My meeting with the church council last night was truly wonderful. It became apparent that there was some real anxiety that I'd called the meeting to announce I was leaving... and when I started by saying "I've sent a letter to the congregation today..." I had to quickly add, "It wasn't a letter of resignation. I love being your pastor, and I hope to be your pastor for a long time to come!"
I reported on much of the rest of that meeting last night.
As they left, one woman caught my arm, saying "I don't suppose she'd like to sing in the choir?"
Today I saw two members of the board who were not able to attend last night, plus one of their spouses. I also spoke to my staff.
At the staff meeting, my secretary immediately began to cry, saying "I hate that you have to go through this." Which started me crying (the first time in all this; it was the tiredness, I think, as much as anything). The church handyman was someone I was a little worried about... I thought perhaps he would be uncomfortable. Instead, he said, "I think folks will be just fine." He disappeared to his wood shop. Later he re-appeared with a Cross Flamant he had carved for me, freshly stained. "That's to give you hope," he said.

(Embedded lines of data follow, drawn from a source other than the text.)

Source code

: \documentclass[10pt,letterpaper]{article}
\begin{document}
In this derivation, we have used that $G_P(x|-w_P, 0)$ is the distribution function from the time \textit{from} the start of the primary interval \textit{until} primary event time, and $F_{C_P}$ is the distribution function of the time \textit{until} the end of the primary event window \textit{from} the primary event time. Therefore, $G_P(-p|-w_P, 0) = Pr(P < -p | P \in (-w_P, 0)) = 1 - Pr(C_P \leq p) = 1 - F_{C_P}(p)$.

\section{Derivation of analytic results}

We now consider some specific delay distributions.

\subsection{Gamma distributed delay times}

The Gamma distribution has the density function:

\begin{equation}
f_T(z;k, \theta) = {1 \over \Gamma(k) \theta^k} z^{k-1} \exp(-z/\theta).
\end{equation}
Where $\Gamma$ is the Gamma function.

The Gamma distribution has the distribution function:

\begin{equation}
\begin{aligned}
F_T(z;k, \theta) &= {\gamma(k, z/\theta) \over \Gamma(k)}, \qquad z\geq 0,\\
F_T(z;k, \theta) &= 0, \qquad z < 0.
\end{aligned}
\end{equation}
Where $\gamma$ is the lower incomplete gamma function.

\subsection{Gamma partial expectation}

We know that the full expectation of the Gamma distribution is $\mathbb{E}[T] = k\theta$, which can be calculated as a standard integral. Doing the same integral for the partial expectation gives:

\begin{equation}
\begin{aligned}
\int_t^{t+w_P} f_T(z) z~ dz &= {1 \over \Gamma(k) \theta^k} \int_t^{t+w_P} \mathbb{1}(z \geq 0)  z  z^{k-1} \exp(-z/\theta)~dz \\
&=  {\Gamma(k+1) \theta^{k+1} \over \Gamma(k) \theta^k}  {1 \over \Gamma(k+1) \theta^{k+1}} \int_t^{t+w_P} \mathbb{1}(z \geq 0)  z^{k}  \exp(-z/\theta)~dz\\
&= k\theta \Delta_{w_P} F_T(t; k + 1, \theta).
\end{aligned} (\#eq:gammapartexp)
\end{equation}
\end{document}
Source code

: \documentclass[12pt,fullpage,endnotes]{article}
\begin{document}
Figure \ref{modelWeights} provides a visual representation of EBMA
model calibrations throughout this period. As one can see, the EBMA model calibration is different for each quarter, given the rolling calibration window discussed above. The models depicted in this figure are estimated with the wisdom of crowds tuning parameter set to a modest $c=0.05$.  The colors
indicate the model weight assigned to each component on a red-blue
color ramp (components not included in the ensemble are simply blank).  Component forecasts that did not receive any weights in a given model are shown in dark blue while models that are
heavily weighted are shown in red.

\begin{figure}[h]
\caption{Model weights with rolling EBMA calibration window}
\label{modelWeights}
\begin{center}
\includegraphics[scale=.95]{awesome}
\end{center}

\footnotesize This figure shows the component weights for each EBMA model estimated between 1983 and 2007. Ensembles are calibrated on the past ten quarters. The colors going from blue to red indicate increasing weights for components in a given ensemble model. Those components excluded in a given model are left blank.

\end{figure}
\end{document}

Of the congregation, one member has informed me that she's known since I started. Her ex-sister-in-law used to work for Beloved. She and her mother (who also has known from the beginning) have been two of my greatest supporters these last 20 months.
In the worst reaction I got today, a lovely man said, very gravely, "I will be honest with you. We" (his wife and he) "are conservative people. This does bother me. I'm not comfortable with it. At the same time, I see all the things you've done with the church, all the things you've done for our people, and it's just blown me away. You've been a wonderful pastor. So I'm praying about it." As I left, he and his wife joined hands with me for a prayer, and they both gave me big hugs.
And finally, I called my brother and his wife today. They repeated almost word for word what the members of my board, staff, and, so far, congregation have been saying: We're happy for you.
What else can I say? This is just the icing on the cake of an incredible 24 hours, saturated with grace, grace, grace. God is very, very good. I know there are more voices to be heard, I know there will be at least some folks who are unhappy. But... I do thank God for this first, grace-filled 24 hours.